RSA, Allocation adulte handicapé… Tout ce qui change au 1er septembre

M.B.

— 

Le calcul du seuil de pauvreté est basé sur le revenu médian
Le calcul du seuil de pauvreté est basé sur le revenu médian — JS EVRARD/SIPA

Pour une fois ce sont plutôt des bonnes nouvelles qui vous attendent. Alors que le gouvernement a annoncé ce vendredi qu’il n’augmenterait pas le prix du tabac à compter du 1er octobre, après la hausse de 20 centimes en juillet, plusieurs changements interviennent ce dimanche et sont susceptibles d’améliorer (un peu) votre pouvoir d’achat.

Hausse de 2% du RSA

D’abord les bénéficiaires du RSA socle versé à près de 1,5 million de personnes sans ressources, soit une hausse de 6,6% entre 2012 et 2013, vont profiter après une revalorisation au 1er janvier, d'une nouvelle augmentation de 2% à 493 euros soit 10 euros de plus pour une personne seule.
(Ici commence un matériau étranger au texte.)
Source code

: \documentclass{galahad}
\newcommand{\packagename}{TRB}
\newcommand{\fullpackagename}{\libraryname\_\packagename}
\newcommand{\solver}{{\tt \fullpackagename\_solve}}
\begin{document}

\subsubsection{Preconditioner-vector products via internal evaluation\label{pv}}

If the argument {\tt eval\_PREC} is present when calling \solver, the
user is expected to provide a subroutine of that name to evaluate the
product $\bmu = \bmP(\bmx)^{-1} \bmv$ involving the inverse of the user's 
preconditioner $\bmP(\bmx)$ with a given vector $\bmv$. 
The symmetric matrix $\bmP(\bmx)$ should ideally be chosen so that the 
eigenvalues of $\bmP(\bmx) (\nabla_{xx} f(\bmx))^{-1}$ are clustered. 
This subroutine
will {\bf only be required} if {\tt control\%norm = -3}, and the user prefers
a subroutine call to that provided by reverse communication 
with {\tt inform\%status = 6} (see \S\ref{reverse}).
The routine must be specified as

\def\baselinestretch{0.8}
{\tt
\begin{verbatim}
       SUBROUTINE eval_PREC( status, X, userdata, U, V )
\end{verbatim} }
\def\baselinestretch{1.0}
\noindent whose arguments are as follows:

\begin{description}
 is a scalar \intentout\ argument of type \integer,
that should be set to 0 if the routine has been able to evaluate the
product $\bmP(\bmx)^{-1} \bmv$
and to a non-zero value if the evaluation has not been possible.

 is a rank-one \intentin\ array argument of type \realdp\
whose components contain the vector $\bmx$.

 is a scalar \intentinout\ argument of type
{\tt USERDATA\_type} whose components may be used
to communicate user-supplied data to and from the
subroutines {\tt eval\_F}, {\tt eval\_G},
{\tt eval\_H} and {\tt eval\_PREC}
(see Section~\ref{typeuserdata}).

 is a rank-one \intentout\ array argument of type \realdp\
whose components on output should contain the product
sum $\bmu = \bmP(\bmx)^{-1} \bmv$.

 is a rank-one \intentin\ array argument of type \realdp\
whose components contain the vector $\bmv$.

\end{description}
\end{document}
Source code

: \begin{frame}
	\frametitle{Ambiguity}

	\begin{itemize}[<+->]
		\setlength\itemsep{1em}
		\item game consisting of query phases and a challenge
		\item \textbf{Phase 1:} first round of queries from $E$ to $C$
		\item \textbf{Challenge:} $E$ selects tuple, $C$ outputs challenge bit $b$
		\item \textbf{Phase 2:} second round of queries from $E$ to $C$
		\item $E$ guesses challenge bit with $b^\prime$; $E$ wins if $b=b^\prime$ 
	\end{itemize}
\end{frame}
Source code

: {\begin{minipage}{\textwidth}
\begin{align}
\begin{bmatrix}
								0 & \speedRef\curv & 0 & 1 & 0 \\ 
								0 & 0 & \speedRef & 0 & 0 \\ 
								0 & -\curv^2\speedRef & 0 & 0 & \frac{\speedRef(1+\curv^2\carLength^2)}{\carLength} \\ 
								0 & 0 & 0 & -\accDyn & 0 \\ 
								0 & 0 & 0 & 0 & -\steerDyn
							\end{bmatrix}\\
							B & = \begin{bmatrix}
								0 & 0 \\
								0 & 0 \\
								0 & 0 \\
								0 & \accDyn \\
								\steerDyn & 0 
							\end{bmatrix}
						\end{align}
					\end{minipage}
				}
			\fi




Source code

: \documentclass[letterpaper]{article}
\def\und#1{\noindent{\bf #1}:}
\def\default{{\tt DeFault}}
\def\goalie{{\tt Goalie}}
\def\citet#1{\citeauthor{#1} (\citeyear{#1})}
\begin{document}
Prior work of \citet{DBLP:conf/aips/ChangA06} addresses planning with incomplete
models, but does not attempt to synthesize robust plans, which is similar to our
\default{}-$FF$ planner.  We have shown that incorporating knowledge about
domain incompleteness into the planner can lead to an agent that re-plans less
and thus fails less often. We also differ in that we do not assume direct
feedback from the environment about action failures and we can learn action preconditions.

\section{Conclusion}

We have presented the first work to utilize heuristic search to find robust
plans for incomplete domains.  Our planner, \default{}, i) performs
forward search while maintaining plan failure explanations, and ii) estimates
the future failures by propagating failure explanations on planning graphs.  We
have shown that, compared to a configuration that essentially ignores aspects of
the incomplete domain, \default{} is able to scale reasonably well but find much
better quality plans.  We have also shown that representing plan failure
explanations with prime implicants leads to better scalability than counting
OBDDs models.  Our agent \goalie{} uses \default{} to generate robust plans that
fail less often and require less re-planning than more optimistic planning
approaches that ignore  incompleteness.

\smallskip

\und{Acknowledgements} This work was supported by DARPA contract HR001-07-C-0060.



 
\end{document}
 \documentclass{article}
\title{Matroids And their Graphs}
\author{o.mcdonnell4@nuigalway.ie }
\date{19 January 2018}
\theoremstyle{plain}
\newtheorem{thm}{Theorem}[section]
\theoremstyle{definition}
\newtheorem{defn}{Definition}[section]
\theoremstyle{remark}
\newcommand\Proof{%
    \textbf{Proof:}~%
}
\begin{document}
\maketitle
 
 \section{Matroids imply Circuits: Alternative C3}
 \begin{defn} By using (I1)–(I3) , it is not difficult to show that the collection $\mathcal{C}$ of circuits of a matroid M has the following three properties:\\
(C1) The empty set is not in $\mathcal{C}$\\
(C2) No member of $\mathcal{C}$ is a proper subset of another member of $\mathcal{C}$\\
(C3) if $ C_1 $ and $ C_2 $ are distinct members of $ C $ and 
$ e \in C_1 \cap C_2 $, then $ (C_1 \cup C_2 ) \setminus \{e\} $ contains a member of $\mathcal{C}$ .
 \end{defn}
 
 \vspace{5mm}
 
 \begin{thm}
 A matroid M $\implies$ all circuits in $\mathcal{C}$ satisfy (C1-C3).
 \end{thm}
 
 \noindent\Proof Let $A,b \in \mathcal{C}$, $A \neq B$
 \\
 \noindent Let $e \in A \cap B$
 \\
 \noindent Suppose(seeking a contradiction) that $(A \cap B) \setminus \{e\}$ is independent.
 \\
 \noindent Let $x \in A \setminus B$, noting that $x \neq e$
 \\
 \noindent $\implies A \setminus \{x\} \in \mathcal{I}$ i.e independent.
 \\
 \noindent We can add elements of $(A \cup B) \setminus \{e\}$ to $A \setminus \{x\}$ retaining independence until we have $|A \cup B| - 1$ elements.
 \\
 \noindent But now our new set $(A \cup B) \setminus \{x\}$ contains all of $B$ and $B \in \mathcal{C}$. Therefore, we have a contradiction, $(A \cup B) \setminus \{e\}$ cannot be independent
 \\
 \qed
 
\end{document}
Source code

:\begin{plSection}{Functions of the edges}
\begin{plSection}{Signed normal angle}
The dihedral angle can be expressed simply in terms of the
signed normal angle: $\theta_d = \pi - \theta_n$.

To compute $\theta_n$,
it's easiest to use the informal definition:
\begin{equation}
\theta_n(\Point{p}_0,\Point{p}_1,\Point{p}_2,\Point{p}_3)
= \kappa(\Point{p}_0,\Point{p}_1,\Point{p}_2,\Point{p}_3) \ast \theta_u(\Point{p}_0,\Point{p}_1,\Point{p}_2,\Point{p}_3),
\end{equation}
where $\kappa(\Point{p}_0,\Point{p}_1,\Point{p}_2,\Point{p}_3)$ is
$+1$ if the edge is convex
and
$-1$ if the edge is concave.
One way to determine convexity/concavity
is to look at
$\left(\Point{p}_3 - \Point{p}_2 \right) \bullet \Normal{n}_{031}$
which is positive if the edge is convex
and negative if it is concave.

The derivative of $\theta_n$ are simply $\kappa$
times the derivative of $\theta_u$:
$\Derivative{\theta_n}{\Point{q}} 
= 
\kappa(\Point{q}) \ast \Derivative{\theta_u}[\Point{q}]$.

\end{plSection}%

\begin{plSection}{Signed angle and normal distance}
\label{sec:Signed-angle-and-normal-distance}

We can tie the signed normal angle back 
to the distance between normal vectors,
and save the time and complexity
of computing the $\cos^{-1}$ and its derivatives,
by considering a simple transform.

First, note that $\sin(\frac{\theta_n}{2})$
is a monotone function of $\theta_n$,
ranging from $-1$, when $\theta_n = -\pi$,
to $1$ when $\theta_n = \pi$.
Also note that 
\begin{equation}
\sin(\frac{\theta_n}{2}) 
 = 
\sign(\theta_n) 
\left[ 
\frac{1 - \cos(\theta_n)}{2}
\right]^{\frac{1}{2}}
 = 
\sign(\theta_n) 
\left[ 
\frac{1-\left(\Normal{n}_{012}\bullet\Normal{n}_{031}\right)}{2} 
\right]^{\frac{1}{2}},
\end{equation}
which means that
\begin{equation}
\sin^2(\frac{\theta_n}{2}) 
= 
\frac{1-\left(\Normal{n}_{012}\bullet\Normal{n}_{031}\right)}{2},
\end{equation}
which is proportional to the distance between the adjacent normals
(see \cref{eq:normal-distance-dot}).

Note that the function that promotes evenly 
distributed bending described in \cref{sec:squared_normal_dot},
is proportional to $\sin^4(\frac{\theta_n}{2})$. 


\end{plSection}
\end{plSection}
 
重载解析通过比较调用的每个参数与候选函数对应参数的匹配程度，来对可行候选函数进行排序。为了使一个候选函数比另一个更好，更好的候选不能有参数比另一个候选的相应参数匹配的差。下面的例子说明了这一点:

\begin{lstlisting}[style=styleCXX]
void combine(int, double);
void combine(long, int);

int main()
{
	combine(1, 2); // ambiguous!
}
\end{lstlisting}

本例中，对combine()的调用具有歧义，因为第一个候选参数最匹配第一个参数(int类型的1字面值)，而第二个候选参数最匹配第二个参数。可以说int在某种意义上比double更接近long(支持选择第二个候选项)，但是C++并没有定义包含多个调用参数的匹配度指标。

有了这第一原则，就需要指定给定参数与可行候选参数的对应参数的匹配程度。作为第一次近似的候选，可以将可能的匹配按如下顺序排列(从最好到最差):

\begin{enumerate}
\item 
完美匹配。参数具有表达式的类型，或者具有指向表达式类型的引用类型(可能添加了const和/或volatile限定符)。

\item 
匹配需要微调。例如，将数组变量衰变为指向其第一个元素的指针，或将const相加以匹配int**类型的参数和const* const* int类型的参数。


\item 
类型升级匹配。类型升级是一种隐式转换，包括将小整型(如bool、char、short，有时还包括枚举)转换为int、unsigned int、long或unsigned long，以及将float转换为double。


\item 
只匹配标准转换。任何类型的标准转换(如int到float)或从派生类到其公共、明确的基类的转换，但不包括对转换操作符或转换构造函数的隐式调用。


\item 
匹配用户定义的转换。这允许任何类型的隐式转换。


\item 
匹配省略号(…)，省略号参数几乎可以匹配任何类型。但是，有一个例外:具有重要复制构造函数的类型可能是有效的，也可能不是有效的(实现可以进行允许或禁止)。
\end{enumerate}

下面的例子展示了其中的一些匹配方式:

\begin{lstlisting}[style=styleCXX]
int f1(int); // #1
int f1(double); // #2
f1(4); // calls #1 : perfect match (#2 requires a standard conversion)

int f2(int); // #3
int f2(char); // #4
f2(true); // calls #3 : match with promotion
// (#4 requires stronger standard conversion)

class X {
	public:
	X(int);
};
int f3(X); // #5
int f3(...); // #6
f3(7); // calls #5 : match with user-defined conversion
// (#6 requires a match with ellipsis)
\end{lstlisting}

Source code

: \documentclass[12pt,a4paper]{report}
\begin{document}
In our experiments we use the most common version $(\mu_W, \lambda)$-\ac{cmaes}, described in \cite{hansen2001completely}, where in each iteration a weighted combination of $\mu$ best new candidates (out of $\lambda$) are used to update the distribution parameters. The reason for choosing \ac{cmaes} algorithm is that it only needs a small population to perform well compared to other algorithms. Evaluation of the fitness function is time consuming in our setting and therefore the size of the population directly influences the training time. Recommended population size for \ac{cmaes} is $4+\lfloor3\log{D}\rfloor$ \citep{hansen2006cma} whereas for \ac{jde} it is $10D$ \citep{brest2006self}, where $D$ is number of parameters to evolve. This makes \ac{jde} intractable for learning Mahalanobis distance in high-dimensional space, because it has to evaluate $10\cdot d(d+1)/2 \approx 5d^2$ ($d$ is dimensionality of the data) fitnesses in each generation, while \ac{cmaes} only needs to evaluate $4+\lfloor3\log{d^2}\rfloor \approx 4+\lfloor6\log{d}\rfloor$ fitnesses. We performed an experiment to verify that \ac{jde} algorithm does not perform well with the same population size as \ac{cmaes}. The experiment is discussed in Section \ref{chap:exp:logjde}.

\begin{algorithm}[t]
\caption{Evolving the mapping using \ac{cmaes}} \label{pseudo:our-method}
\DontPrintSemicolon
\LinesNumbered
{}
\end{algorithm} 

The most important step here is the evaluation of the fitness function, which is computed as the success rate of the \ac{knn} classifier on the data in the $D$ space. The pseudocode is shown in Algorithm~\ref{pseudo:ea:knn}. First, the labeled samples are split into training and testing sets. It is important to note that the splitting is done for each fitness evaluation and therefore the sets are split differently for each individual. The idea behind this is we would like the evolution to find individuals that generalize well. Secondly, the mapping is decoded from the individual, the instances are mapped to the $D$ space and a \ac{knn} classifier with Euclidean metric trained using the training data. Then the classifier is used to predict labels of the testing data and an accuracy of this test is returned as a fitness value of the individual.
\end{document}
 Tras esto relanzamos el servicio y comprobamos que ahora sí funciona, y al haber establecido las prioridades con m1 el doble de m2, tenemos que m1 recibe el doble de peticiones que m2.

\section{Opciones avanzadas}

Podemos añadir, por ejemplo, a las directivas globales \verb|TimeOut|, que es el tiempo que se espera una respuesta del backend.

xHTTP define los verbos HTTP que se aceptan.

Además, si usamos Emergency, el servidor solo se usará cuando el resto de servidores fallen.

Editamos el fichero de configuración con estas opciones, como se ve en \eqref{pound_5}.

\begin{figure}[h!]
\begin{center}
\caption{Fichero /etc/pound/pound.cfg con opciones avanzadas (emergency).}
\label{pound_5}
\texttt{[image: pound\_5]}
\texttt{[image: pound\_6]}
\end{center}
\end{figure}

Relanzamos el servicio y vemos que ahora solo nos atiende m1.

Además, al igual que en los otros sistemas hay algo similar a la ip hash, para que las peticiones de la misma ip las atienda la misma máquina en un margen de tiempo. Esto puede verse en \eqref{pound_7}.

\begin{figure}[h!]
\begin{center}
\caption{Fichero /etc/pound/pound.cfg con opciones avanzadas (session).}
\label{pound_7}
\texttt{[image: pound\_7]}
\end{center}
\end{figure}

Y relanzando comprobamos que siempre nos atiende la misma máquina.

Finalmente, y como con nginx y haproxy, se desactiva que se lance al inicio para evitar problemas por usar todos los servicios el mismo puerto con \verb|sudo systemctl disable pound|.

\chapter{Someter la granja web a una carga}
La prestation sera  de 1 035 euros par mois pour un couple avec deux enfants (+20 euros) et de 844 euros par mois (+17 euros) pour une mère isolée avec un enfant de moins de trois ans. Les 700.000 bénéficiaires du RSA activité profiteront aussi d’une revalorisation de 2%. Sur l’ensemble du quinquennat, le gouvernement souhaite revoir à la hausse de 10% le montant du RSA socle.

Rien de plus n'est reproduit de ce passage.